Problems in foreign ties weaken Turkey’s hand against Iraqi Kurdish referendum

Problems in foreign ties weaken Turkey’s hand against Iraqi Kurdish referendum

Barçın Yinanç - barcin.yinanc@hdn.com.tr
Problems in foreign ties weaken Turkey’s hand against Iraqi Kurdish referendum Turkey opposes the upcoming referendum for a Kurdish state in Iraq, but in order to express this opposition it must be careful to maintain a balanced policy, academic Hasan Köne tells the Hürriyet Daily News. 

Why do you think Kurdistan Regional Government (KRG) President Massoud Barzani has chosen this timing for a referendum?

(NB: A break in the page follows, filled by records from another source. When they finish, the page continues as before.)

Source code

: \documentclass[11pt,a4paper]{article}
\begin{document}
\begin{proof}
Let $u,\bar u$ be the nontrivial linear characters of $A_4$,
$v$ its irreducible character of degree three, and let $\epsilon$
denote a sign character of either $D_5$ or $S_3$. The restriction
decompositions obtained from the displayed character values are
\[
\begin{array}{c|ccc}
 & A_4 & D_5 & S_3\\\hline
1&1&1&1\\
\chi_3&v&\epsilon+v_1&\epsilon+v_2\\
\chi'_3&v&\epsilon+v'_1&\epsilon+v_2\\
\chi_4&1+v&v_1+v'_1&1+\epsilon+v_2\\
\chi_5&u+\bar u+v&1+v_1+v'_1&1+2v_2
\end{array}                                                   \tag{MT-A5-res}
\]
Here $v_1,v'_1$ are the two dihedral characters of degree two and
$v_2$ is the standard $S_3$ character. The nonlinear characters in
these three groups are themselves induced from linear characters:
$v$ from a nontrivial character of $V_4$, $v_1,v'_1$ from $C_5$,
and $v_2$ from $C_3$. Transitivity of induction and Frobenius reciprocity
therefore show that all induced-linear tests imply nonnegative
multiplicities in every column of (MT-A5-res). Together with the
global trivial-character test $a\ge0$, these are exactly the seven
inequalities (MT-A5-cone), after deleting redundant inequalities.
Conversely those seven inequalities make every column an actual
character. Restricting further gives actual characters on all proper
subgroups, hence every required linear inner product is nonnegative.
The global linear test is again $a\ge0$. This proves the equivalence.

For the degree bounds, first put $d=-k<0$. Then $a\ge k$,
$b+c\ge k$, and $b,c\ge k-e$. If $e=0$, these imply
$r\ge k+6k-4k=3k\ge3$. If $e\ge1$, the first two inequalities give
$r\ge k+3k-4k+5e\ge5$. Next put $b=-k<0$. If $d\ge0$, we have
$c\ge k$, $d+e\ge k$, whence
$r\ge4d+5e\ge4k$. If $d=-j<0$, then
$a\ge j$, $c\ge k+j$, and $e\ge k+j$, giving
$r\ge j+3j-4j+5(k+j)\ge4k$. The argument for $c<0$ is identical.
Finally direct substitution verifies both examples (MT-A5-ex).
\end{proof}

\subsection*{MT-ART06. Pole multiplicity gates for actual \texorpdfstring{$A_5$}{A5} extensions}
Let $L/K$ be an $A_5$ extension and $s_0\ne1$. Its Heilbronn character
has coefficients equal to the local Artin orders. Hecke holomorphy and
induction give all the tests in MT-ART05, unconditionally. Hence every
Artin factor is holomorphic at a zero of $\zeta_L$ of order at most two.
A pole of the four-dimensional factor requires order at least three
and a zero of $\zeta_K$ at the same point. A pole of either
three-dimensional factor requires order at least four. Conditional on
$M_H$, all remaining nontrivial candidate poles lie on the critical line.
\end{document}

The issue is very complex because it has become a trans-border issue. A number of unexpected developments have taken place in the region. An intervention in Syria has taken place and - just like Saddam Hussein once did in Iraq - the Syrian regime pulled back from the northeast of the country, leaving a Kurdish region on its own.

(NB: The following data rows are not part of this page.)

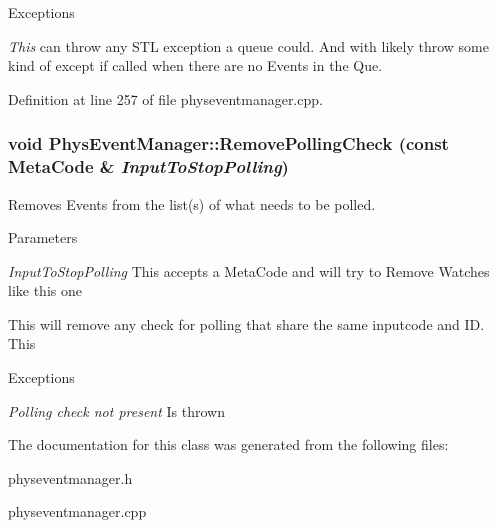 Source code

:\begin{DoxyExceptions}{Exceptions}
\item[{\em This}]can throw any STL exception a queue could. And with likely throw some kind of except if called when there are no Events in the Que. \end{DoxyExceptions}


Definition at line 257 of file physeventmanager.cpp.

\hypertarget{classPhysEventManager_af81bf9a5f081f44a6cd91fdd19d4a42a}{
\subsubsection[{RemovePollingCheck}]{\setlength{\rightskip}{0pt plus 5cm}void PhysEventManager::RemovePollingCheck (const {\bf MetaCode} \& {\em InputToStopPolling})}}
\label{d5/dd7/classPhysEventManager_af81bf9a5f081f44a6cd91fdd19d4a42a}


Removes Events from the list(s) of what needs to be polled. 


\begin{DoxyParams}{Parameters}
\item[{\em InputToStopPolling}]This accepts a MetaCode and will try to Remove Watches like this one\end{DoxyParams}
This will remove any check for polling that share the same inputcode and ID. This 
\begin{DoxyExceptions}{Exceptions}
\item[{\em Polling check not present}]Is thrown \end{DoxyExceptions}


The documentation for this class was generated from the following files:\begin{DoxyCompactItemize}
\item 
physeventmanager.h\item 
physeventmanager.cpp\end{DoxyCompactItemize}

With Saddam’s move in Iraq in the early 1990s, a [Kurdish] entity was set up in northern Iraq. And with the second American intervention, this entity was solidified. There are now five American bases in the KRG and one is actually quite close to the İncirlik air base near Adana in southern Turkey. The American military says: “We have seen what happened when we pulled back, so this time we will not leave the region.” And when the Americans eventually pull out, they want to leave behind a secure area.

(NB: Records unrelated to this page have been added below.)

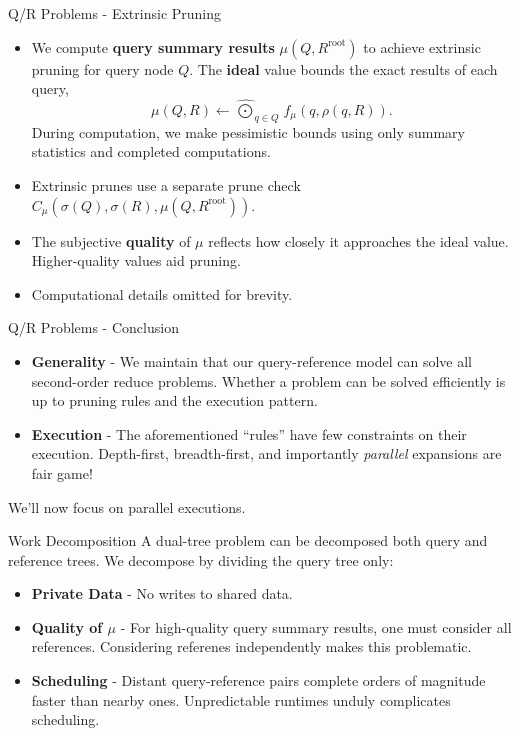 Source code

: \documentclass[pdf,colorBG,slideColor]{prosper}
\newcommand{\itemt}[1]{\item {\bf #1} -}
\newcommand{\defterm}[1]{{\bf #1}}
\newcommand{\kdroot}[1]{#1^{\text{root}}}
\newcommand{\nameOp}[2]{\mathop{#1\nolimits\!\!_{#2}}}
\newcommand{\inqr}{\rho}
\newcommand{\lettermu}{\mu}
\newcommand{\inmu}{\mu}
\newcommand{\Outopmu}{\widehat{\nameOp{\bigodot}{\lettermu}}}%
\newcommand{\fmu}{f_{\!\lettermu}}
\newcommand{\canprunemu}{C_{\!\lettermu}}
\newcommand{\outstat}{\sigma}
\begin{document}
\begin{slide}{Q/R Problems - Extrinsic Pruning}
  \begin{itemize}
    \item We compute \defterm{query summary results} $\inmu(Q, \kdroot{R})$
    to achieve extrinsic pruning for query node $Q$.
    The \defterm{ideal} value bounds the exact results of each query,
      \begin{equation*}
      \inmu(Q, R) \gets \Outopmu_{q \in Q} \fmu(q, \inqr(q, R)).
      \end{equation*}
    During computation, we make pessimistic bounds using only
    summary statistics and completed computations.
    \item Extrinsic prunes use a separate prune check $\canprunemu(\outstat(Q), \outstat(R), \inmu(Q, \kdroot{R}))$.
    \item The subjective \defterm{quality} of $\lettermu$ reflects how
    closely it approaches the ideal value.
    Higher-quality values aid pruning.
    \item Computational details omitted for brevity.
  \end{itemize}
\end{slide}

\begin{slide}{Q/R Problems - Conclusion}
  \begin{itemize}
    \itemt{Generality}
    We maintain that our query-reference model can solve all second-order reduce problems.
    Whether a problem can be solved efficiently is up to pruning rules and the execution pattern.
    \itemt{Execution}
    The aforementioned ``rules'' have few constraints on their execution.
    Depth-first, breadth-first, and importantly {\em parallel} expansions are fair game!
  \end{itemize}
  
  We'll now focus on parallel executions.
\end{slide}

\begin{slide}{Work Decomposition}
  A dual-tree problem can be decomposed both query and reference trees.
  We decompose by dividing the query tree only:
  \begin{itemize}
    \itemt{Private Data}
    No writes to shared data.
    \itemt{Quality of $\lettermu$}
    For high-quality query summary results, one must consider all references.
    Considering referenes independently makes this problematic.
    \itemt{Scheduling}
    Distant query-reference pairs complete orders of magnitude faster than
    nearby ones.
    Unpredictable runtimes unduly complicates scheduling.
  \end{itemize}
\end{slide}
\end{document}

The KRG is currently pro-Western. In Turkey, in contrast, positive feelings for the West are almost non-existent. So Americans feel more comfortable in the KRG. In addition, Western powers decided that the YPG is a reliable base for its operations in Syria. These operations are not conducted with the Turkish army, which has anyway witnessed several setbacks, such as the [Erkenekon and Balyoz] trials in 2008 [when some army members were accused of trying to toppling the government] and the coup attempt last year. Today, we don’t know whether the Turkish military maintains a reliable structure based on trust, which is a must for any military operation. I am sure the West and NATO have an idea about this.

In short, conditions in the international environment have become ripe for an independence referendum. Some European countries and United States have voiced objections, but I think this is just soft rhetoric. If they genuinely did not want the KRG referendum, it would not go ahead. Currently the U.S. seems preoccupied by Syria. It is worried that this referendum could negatively affect its operations in Syria but we don’t yet know whether it will take strong action to stop the referendum.

Let me also add that this is the first time I have seen Americans and Russians supporting the same ethnic group. The Russians see [the Kurds] positively as a secular group. 

So overall Barzani is probably thinking “let me see the outcome of the referendum without immediately declaring independence.”
 
How do you evaluate Turkey’s reaction?

Turkey has many problems with the United States, but the Russians are also uneasy about certain steps taken by Turkey, most recently its vocal support for the Rohingya Muslims in Myammar. Meanwhile, Turkey and Iran have objected to the referendum but they cannot militarily intervene as long as there are U.S. bases there. For the first time in 37, the Iranian chief of general staff recently visited Turkey. Iran is willing to do something about the referendum, but then it is being targeted by Israel. In this environment you could face some difficulties if you do not soften your rhetoric.

Do you mean to say that Turkey has not endorsed a tougher rhetoric up to now because it has currently so many strains in its relations?


Indeed. Realpolitik and emotions are getting mixed up in Turkey. For instance, Ankara should under normal circumstances cooperate with Iran on the Kurdish issues as they have similar stances, but then you also see some sectarian calculations come in for both sides. In another example, Turkey wants to do business with Saudi Arabia but it also works with Qatar and the Muslim Brotherhood. Again we see sectarian policies.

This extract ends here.